1991 I was 61 years old and everything was ready at Stansbury so I handed in my resignation and left Morgan E. &W.S. on the 16th November and we moved the last of our furniture etc. to our new home at Stansbury at 9 Adelaide Road. Once the garden was set up and lawns were planted front and rear, I made a vegie garden with concrete edging at the rear of our yard and planted four fruit trees. It was now time to buy a boat for fishing and there was a 15ft GANNET runabout with a 25hp. Johnson outboard motor for sale in Stansbury for $2,700. I bought this boat and used it all the eight years we were at Stansbury and brought it back to Gawler with us and I sold it for $3,300 in 2003 to a bloke at Two Wells.

While we were in Stansbury we did a lot of travelling, first trip was in a Cub Camper Trailer towed by our VN Holden Station wagon. We followed the south and east coast all the way around to Sydney, stopping and staying at many places and spent ten days in Sydney. We came home through Canberra, stayed six days there, then to Bright, Eucha, Bendigo, Ballarat, Naracoorte and home. We were away for two months plus. Our next trip was to Darwin (1995) on the way up we stayed at the Alice for a week and five days at Katherine, four days at Litchfield Park and ten days in Darwin. We then went to Kakadu National Park for six days, did a day trip out into Arnhem Land then came out through Cooinda and back onto the Stuart Highway and headed south to Alice Springs. We stayed there a few days then took the outside track to Kings Canyon. We only stayed two nights at Kings Canyon then went to Uluru and stayed five nights. From there we came back to Coober Pedy for three nights then back to Woomera and Roxby Downs for a couple of days and home to Stansbury.

STANSBURY 1991-2000

When we got home I started planning our third trip up to Katherine and around the West Coast and across the Nullarbor to Home. I decided to sell the camper trailer and get a caravan for this trip and I bought a 12ft pop top 1976 model from an old couple in Hindmarsh. They had bought it new and it was in excellent condition, they only used to holiday to Aldinga twice a year. We did a trial run with it to Ceduna and it towed well behind the VN Wagon sitting on 110kms at times. When we got back home I was shocked to find that the tyres were split all the way round nearly every groove. They were the originals and they had perished and we were very lucky. So three new tyres the gear box reconditioned and a new clutch for the VN wagon and in late May 1977 we were heading north for Katherine and our trip around the West. Everything went well until the Alice when the clutch started to shudder and squeal. It was Saturday afternoon every garage shut so we pushed onto Tennant Creek and stayed the night. We got to Katherine and pulled into a garage for fuel, the operator told us to stay away from Peter Kittle the man with golden spanner he called him where we intended to go. He put us onto a mechanic who had a workshop behind Woolworths and did all Kerry Holden work for them. Kerry Holden were in Darwin but sold a lot of vehicles in Katherine. We stayed at the caravan park that night and next morning (Monday) I took the wagon in for to him to look at and repair. To my amazement he informed me that Maitland Motors had fitted a reconditioned clutch not a new one and it had failed and they had not greased the pivot bearing, plus the throw out bearing had been running continuously and was ruined. A new kit was fitted and cost us $250 less than Maitland Motors, I had been ripped off and not happy.

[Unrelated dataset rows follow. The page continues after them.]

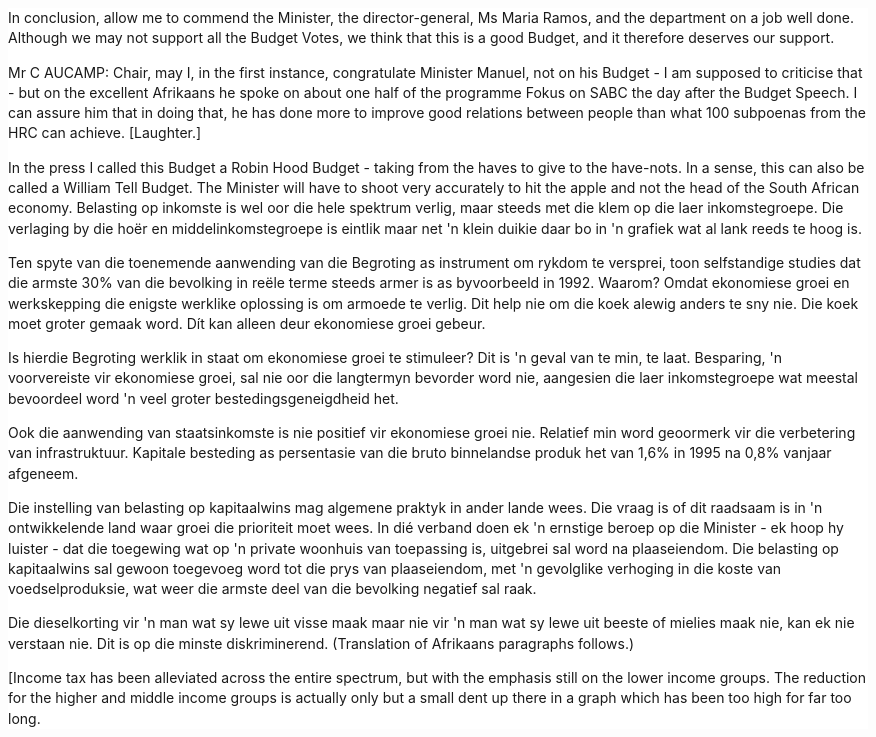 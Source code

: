 In conclusion, allow me to commend the Minister, the director-general, Ms
Maria Ramos, and the department on a job well done. Although we may not
support all the Budget Votes, we think that this is a good Budget, and it
therefore deserves our support.

Mr C AUCAMP: Chair, may I, in the first instance, congratulate Minister
Manuel, not on his Budget - I am supposed to criticise that - but on the
excellent Afrikaans he spoke on about one half of the programme Fokus on
SABC the day after the Budget Speech. I can assure him that in doing that,
he has done more to improve good relations between people than what 100
subpoenas from the HRC can achieve. [Laughter.]

In the press I called this Budget a Robin Hood Budget - taking from the
haves to give to the have-nots. In a sense, this can also be called a
William Tell Budget. The Minister will have to shoot very accurately to hit
the apple and not the head of the South African economy.
Belasting op inkomste is wel oor die hele spektrum verlig, maar steeds met
die klem op die laer inkomstegroepe. Die verlaging by die hoër en
middelinkomstegroepe is eintlik maar net 'n klein duikie daar bo in 'n
grafiek wat al lank reeds te hoog is.

Ten spyte van die toenemende aanwending van die Begroting as instrument om
rykdom te versprei, toon selfstandige studies dat die armste 30% van die
bevolking in reële terme steeds armer is as byvoorbeeld in 1992. Waarom?
Omdat ekonomiese groei en werkskepping die enigste werklike oplossing is om
armoede te verlig. Dit help nie om die koek alewig anders te sny nie. Die
koek moet groter gemaak word. Dít kan alleen deur ekonomiese groei gebeur.

Is hierdie Begroting werklik in staat om ekonomiese groei te stimuleer? Dit
is 'n geval van te min, te laat. Besparing, 'n voorvereiste vir ekonomiese
groei, sal nie oor die langtermyn bevorder word nie, aangesien die laer
inkomstegroepe wat meestal bevoordeel word 'n veel groter
bestedingsgeneigdheid het.

Ook die aanwending van staatsinkomste is nie positief vir ekonomiese groei
nie. Relatief min word geoormerk vir die verbetering van infrastruktuur.
Kapitale besteding as persentasie van die bruto binnelandse produk het van
1,6% in 1995 na 0,8% vanjaar afgeneem.

Die instelling van belasting op kapitaalwins mag algemene praktyk in ander
lande wees. Die vraag is of dit raadsaam is in 'n ontwikkelende land waar
groei die prioriteit moet wees. In dié verband doen ek 'n ernstige beroep
op die Minister - ek hoop hy luister - dat die toegewing wat op 'n private
woonhuis van toepassing is, uitgebrei sal word na plaaseiendom. Die
belasting op kapitaalwins sal gewoon toegevoeg word tot die prys van
plaaseiendom, met 'n gevolglike verhoging in die koste van
voedselproduksie, wat weer die armste deel van die bevolking negatief sal
raak.

Die dieselkorting vir 'n man wat sy lewe uit visse maak maar nie vir 'n man
wat sy lewe uit beeste of mielies maak nie, kan ek nie verstaan nie. Dit is
op die minste diskriminerend. (Translation of Afrikaans paragraphs
follows.)

[Income tax has been alleviated across the entire spectrum, but with the
emphasis still on the lower income groups. The reduction for the higher and
middle income groups is actually only but a small dent up there in a graph
which has been too high for far too long.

Next stop was Timber Creek then onto Lake Argyle for three nights and a fabulous day on the lake. Next stop was Kununurra for a few days with a day trip to Wyndam. Turkey Creek was our next stop and an all day trip into the Bungle Bungles which was amazing to say the least. Halls Creek was next there we met up with Bill Atyeo and Jan. Had dinner with them and looked around the town for a couple of days before moving onto Fitzroy Crossing for a few days. The Crossing was a real eye opener; it was full of Aborigines, some vertical, most horizontal, they were everywhere. The main street, just dirt road, was paved with flattened beer cans. There were mounds of beer cans two or more meters high by four or more metres diameter on the edge of the main street and the shops were a mess. The strange thing was the caravan park was fully lawned spotlessly clean including a pool café come kiosk and toilets, showers and laundry. I would say it was one of the best parks we stayed in the whole trip.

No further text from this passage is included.